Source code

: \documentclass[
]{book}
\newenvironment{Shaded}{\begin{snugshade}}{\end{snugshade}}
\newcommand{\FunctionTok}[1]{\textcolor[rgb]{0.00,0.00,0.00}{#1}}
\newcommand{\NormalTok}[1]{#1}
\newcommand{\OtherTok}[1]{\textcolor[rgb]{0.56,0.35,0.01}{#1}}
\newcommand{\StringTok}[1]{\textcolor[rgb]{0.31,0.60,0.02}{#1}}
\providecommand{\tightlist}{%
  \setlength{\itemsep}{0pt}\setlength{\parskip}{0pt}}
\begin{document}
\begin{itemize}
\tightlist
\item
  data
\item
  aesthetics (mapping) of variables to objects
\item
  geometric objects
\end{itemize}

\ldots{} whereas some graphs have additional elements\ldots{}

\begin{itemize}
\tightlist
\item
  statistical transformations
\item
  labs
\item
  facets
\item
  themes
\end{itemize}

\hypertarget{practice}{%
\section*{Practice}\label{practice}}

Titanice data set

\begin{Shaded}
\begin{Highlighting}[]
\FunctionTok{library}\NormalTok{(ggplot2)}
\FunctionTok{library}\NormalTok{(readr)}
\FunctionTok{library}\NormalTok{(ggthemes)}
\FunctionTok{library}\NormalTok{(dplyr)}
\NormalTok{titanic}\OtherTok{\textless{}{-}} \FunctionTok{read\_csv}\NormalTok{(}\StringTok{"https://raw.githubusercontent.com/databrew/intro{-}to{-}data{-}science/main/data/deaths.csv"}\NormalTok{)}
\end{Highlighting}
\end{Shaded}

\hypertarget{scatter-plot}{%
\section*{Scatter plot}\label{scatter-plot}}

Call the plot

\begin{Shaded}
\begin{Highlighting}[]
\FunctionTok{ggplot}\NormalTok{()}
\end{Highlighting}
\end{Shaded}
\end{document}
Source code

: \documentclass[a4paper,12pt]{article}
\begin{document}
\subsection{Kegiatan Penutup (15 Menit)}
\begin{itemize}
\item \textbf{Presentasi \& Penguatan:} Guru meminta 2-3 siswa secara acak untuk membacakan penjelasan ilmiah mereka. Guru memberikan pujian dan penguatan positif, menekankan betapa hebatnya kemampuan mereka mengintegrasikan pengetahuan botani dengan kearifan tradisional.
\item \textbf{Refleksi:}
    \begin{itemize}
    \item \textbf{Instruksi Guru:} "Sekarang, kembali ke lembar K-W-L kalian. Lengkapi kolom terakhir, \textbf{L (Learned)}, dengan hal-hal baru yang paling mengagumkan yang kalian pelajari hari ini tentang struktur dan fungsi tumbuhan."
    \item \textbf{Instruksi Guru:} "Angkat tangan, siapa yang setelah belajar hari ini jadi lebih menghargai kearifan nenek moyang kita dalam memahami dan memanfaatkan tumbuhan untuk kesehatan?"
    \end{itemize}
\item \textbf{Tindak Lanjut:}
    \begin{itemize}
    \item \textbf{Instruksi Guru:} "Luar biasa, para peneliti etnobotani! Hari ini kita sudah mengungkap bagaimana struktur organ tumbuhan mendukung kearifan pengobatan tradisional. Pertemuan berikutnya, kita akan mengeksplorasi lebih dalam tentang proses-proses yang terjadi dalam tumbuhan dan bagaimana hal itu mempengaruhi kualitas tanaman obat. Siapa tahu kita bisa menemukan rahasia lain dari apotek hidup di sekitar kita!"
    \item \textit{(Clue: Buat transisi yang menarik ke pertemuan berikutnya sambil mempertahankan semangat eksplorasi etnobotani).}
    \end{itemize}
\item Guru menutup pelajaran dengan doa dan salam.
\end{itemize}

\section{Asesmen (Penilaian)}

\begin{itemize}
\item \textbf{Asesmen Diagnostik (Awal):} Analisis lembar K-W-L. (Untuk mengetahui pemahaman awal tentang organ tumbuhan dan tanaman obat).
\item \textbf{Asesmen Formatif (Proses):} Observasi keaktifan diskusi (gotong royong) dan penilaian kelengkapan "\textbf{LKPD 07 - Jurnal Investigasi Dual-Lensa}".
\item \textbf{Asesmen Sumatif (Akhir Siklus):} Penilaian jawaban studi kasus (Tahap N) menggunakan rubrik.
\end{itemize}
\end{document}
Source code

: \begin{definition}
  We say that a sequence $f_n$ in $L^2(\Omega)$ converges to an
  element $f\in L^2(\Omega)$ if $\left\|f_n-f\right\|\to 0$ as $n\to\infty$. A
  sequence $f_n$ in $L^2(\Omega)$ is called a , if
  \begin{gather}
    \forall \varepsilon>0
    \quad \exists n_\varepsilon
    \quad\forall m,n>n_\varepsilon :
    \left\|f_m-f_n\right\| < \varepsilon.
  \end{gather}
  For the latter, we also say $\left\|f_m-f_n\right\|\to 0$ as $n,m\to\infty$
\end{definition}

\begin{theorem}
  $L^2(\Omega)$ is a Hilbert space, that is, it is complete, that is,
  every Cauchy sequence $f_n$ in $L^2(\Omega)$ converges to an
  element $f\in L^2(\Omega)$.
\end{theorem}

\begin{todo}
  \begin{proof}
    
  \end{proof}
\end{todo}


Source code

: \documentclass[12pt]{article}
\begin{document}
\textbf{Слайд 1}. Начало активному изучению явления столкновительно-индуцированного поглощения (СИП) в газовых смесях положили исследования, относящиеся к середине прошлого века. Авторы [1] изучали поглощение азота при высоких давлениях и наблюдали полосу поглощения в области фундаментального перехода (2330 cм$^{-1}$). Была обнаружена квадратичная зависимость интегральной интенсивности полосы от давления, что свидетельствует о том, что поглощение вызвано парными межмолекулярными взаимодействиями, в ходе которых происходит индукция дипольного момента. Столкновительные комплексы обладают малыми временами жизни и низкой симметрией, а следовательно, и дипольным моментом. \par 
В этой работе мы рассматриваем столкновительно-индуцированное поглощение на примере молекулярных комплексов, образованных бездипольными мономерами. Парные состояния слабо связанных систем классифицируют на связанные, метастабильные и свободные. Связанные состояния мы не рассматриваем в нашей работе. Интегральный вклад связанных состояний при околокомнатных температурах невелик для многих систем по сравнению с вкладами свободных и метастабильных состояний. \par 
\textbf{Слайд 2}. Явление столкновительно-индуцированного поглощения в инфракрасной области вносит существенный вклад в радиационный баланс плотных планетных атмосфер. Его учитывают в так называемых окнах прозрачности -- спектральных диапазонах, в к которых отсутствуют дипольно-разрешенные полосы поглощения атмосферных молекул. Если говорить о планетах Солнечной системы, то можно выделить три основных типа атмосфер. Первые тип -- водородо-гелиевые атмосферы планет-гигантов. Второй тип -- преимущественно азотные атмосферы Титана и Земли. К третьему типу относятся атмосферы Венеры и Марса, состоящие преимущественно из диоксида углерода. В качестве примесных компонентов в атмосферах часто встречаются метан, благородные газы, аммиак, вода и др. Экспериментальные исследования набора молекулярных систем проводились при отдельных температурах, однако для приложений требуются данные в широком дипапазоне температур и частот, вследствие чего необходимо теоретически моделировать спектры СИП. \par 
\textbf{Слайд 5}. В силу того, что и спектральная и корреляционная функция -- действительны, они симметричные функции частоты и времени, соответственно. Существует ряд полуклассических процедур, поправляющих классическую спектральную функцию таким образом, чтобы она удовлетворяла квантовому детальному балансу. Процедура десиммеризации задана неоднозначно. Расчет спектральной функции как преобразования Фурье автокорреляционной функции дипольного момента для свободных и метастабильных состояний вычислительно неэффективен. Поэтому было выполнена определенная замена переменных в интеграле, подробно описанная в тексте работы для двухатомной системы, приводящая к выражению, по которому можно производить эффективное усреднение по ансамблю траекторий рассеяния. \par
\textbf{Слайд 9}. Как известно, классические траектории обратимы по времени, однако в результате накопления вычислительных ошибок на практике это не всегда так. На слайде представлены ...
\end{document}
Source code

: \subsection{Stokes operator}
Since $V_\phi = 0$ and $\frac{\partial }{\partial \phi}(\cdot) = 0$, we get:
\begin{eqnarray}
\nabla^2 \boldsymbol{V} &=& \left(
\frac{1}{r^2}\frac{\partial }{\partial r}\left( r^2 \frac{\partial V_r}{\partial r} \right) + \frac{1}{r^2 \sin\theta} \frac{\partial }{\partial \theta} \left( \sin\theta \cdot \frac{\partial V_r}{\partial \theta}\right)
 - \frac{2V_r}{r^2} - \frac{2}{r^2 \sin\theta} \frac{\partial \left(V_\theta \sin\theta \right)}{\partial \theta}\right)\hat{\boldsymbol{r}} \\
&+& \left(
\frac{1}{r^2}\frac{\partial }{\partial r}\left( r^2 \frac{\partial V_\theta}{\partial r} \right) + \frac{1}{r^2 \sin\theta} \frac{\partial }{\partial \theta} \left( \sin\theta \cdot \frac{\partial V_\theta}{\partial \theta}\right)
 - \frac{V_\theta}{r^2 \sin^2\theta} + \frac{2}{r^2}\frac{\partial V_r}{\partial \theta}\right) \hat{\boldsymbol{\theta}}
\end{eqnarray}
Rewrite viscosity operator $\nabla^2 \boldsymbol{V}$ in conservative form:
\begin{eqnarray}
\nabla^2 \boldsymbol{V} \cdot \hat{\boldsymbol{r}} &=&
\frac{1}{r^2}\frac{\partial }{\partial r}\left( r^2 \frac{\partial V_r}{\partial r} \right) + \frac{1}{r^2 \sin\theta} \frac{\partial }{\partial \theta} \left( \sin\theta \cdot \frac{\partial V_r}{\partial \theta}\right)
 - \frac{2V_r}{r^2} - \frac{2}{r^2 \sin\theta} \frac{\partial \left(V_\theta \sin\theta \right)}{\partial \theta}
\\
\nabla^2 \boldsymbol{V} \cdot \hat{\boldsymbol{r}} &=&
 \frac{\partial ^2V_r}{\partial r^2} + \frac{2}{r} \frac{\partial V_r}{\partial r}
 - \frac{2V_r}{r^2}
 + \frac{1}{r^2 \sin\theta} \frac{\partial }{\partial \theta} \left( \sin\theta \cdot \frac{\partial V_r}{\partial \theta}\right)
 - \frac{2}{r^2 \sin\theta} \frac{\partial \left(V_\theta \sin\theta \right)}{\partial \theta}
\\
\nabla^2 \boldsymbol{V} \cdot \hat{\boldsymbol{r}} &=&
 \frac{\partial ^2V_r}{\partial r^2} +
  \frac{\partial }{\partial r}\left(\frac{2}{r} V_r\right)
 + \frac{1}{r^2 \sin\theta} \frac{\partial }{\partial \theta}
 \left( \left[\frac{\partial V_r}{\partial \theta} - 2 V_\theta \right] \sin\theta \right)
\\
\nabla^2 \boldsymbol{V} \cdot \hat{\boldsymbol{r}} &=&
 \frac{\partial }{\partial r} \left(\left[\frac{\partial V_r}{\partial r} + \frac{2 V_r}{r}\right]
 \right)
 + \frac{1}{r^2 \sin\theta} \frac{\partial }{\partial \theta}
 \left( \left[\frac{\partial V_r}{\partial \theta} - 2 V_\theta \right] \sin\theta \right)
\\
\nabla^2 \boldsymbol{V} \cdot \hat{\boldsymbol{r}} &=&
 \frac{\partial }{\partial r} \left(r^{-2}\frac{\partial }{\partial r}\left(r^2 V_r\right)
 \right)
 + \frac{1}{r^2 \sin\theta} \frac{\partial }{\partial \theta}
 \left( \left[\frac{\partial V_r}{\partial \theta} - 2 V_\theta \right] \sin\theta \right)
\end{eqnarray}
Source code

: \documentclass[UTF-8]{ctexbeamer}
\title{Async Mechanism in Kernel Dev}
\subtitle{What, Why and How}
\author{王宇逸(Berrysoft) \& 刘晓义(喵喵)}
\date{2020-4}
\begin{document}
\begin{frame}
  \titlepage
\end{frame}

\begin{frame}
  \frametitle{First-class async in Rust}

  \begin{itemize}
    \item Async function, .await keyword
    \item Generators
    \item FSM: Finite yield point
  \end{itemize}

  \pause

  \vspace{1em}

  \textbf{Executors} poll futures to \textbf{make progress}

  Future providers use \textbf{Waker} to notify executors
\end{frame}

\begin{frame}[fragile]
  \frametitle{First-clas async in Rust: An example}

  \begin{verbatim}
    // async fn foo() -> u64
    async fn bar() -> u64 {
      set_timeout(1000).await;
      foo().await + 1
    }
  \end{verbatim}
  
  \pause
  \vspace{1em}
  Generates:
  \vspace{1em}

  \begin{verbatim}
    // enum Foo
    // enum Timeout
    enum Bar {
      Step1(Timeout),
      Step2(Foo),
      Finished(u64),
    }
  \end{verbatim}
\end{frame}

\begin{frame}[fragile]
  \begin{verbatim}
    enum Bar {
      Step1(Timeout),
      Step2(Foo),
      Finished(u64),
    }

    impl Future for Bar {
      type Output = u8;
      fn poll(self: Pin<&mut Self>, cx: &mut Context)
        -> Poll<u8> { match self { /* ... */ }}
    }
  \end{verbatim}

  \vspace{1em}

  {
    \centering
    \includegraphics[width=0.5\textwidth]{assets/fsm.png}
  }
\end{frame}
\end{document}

TRY IT: Filter the records above and copy every line that contains the word "struktur".

SOLUTION TO THIS TASK:
    \item \textbf{Instruksi Guru:} "Sekarang, kembali ke lembar K-W-L kalian. Lengkapi kolom terakhir, \textbf{L (Learned)}, dengan hal-hal baru yang paling mengagumkan yang kalian pelajari hari ini tentang struktur dan fungsi tumbuhan."
    \item \textbf{Instruksi Guru:} "Luar biasa, para peneliti etnobotani! Hari ini kita sudah mengungkap bagaimana struktur organ tumbuhan mendukung kearifan pengobatan tradisional. Pertemuan berikutnya, kita akan mengeksplorasi lebih dalam tentang proses-proses yang terjadi dalam tumbuhan dan bagaimana hal itu mempengaruhi kualitas tanaman obat. Siapa tahu kita bisa menemukan rahasia lain dari apotek hidup di sekitar kita!"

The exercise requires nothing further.